Pengiriman Babi Keluar Bali, Pelaku Usaha Menjerit Harga Gila - gilaan

Pengiriman Babi Keluar Bali, Pelaku Usaha Menjerit Harga Gila - gilaan
Pengiriman babi besar - besaran diduga pemicu tingginya harga pokok daging babi.

BADUNG - Melonjaknya harga daging babi membuat para pekerja UMKM berteriak histeris. Harga yang kian mencekik ini membuat mereka tidak mampu untuk menaikan harga yang berakibat beralihnya pembeli / konsumen ketempat lain. 

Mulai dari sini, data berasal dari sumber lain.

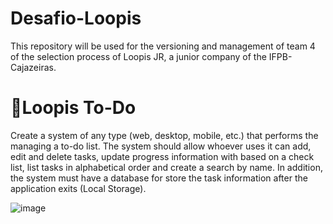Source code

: # Desafio-Loopis
This repository will be used for the versioning and management of team 4 of the selection process of Loopis JR, a junior company of the IFPB-Cajazeiras.
# 📌Loopis To-Do
Create a system of any type (web, desktop, mobile, etc.) that performs the
managing a to-do list. The system should allow whoever uses it
can add, edit and delete tasks, update progress information with
based on a check list, list tasks in alphabetical order and create a
search by name. In addition, the system must have a database for
store the task information after the application exits (Local Storage).

![image](https://user-images.githubusercontent.com/44758448/141035996-347d073c-3ef4-44cd-9063-ff6fa5829fba.png)
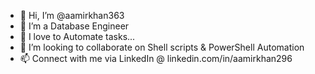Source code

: - 👋 Hi, I’m @aamirkhan363
- 👀 I’m a Database Engineer
- 🌱 I love to Automate tasks...
- 💞️ I’m looking to collaborate on Shell scripts & PowerShell Automation
- 📫 Connect with me via LinkedIn @ linkedin.com/in/aamirkhan296

<!---
aamirkhan363/aamirkhan363 is a ✨ special ✨ repository because its `README.md` (this file) appears on your GitHub profile.
You can click the Preview link to take a look at your changes.
--->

Harga yang mencekik para pelaku UMKM ini hanya bisa menghela nafas lantaran kebijakan kontrol harga dari pemerintah terhadap kebutuhan daging babi tidak berjalan maksimal. 

Tentu ini menyebabkan profit dari pelaku UMKM berkurang. Seperti yang diutarakan oleh Kadek Nala pelaku UMKM kuliner babi pemilik tempat makan Nasi Lawar Abian Kapas, yang menyajikan lawar plek yang disukai banyak anak muda dan masyarakat.

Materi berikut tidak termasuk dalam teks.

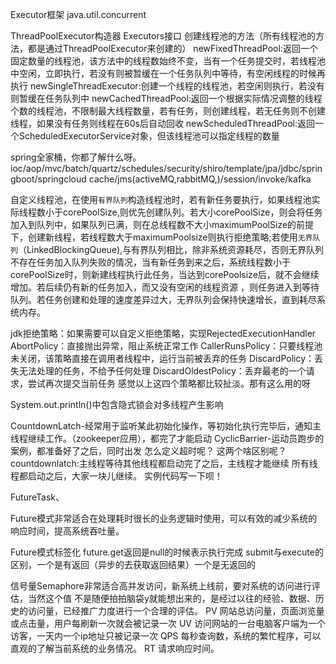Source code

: Executor框架
java.util.concurrent

ThreadPoolExecutor构造器
Executors接口
创建线程池的方法（所有线程池的方法，都是通过ThreadPoolExecutor来创建的）
newFixedThreadPool:返回一个固定数量的线程池，该方法中的线程数始终不变，当有一个任务提交时，若线程池中空闲，立即执行，若没有则被暂缓在一个任务队列中等待，有空闲线程的时候再执行
newSingleThreadExecutor:创建一个线程的线程池，若空闲则执行，若没有则暂缓在任务队列中
newCachedThreadPool:返回一个根据实际情况调整的线程个数的线程池，不限制最大线程数量，若有任务，则创建线程，若无任务则不创建线程，如果没有任务则线程在60s后自动回收
newScheduledThreadPool:返回一个ScheduledExecutorService对象，但该线程池可以指定线程的数量



spring全家桶，你都了解什么呀。
ioc/aop/mvc/batch/quartz/schedules/security/shiro/template/jpa/jdbc/springboot/springcloud
cache/jms(activeMQ,rabbitMQ,)/session/invoke/kafka

自定义线程池，在使用`有界队列`构造线程池时，若有新任务要执行，如果线程池实际线程数小于corePoolSize,则优先创建队列。若大小corePoolSize，则会将任务加入到队列中，如果队列已满，则在总线程数不大小maximumPoolSize的前提下，创建新线程，若线程数大于maximumPoolsize则执行拒绝策略;若使用`无界队列`（LinkedBlockingQueue),与有界队列相比，除非系统资源耗尽，否则无界队列不存在任务加入队列失败的情况，当有新任务到来之后，系统线程数小于corePoolSize时，则新建线程执行此任务，当达到corePoolsize后，就不会继续增加。若后续仍有新的任务加入，而又没有空闲的线程资源 ，则任务进入到等待队列。若任务创建和处理的速度差异过大，无界队列会保持快速增长，直到耗尽系统内存。


jdk拒绝策略：如果需要可以自定义拒绝策略，实现RejectedExecutionHandler
AbortPolicy：直接抛出异常，阻止系统正常工作
CallerRunsPolicy：只要线程池未关闭，该策略直接在调用者线程中，运行当前被丢弃的任务
DiscardPolicy：丢失无法处理的任务，不给予任何处理
DiscardOldestPolicy：丢弃最老的一个请求，尝试再次提交当前任务
感觉以上这四个策略都比较扯淡。那有这么用的呀

System.out.println()中包含隐式锁会对多线程产生影响


CountdownLatch-经常用于监听某此初始化操作，等初始化执行完毕后，通知主线程继续工作。（zookeeper应用），都完了才能启动
CyclicBarrier-运动员跑步的案例，都准备好了之后，同时出发
怎么定义超时呢？
这两个啥区别呢？
countdownlatch:主线程等待其他线程都启动完了之后，主线程才能继续
所有线程都启动之后，大家一块儿继续。
实例代码写一下呗！

FutureTask、

Future模式非常适合在处理耗时很长的业务逻辑时使用，可以有效的减少系统的响应时间，提高系统吞吐量。

Future模式标签化 future.get返回是null的时候表示执行完成
submit与execute的区别，一个是有返回（异步的去获取返回结果）一个是无返回的


信号量Semaphore非常适合高并发访问，新系统上线前，要对系统的访问进行评估，当然这个值 不是随便拍拍脑袋y就能想出来的，是经过以往的经验、数据、历史的访问量，已经推广力度进行一个合理的评估。
PV 网站总访问量，页面浏览量或点击量，用户每刷新一次就会被记录一次
UV 访问网站的一台电脑客户端为一个访客，一天内一个ip地址只被记录一次
QPS 每秒查询数，系统的繁忙程序，可以直观的了解当前系统的业务情况。
RT 请求响应时间。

"Saya tidak tega menaikan harga, kalo naik juga akan membuat pelanggan lari, " ujarnya. 

Ia juga menyesalkan kenaikan harga babi yang sangat melonjak. Harga pada hari raya Galungan dikatakannya tidak seperti harga per hari ini yang melonjak tajam.

"Kami tidak ingin harga babi terlalu murah karena kami mengerti peternak, tetapi jangan sampai harga terlalu tinggi seperti saat ini, " ungkapnya. 

Harga normal yang mereka beli biasanya berkisar antara 70 - 80 ribu / kg sedangkan harga saat ini itu 100 - 120 ribu / kg. 

Isu yang meresahkan para pelaku kuliner babi ini adalah adanya pengiriman besar - besaran babi keluar dari pulau Bali.

"Kuliner babi adalah ikon Bali, lama - lama bila mahal begini bisa saja punah nantinya, " keluhnya, Rabu (20/11/2024).

Ketut Suwitra selaku ketua asosiasi potong babi juga mengeluhkan hal yang sama, ia juga sependapat dengan pemilik kuliner babi itu. Ia juga mendengar adanya pengiriman babi hidup keluar daerah dengan harga yang berani lebih tinggi.

"Saya rasa peternak pun dari kenaikan harga ini tidak merasakan dampaknya, justru keuntungan ini dinikmati oleh calo - calo, " keluhnya. 

Ia tidak masalah sebenarnya dengan posisi harga, tetapi dengan harga yang tinggi penyerapan daging babi akan berkurang, ini lah yang menjadi kendala baru pada sisi kemampuan beli masyarakat.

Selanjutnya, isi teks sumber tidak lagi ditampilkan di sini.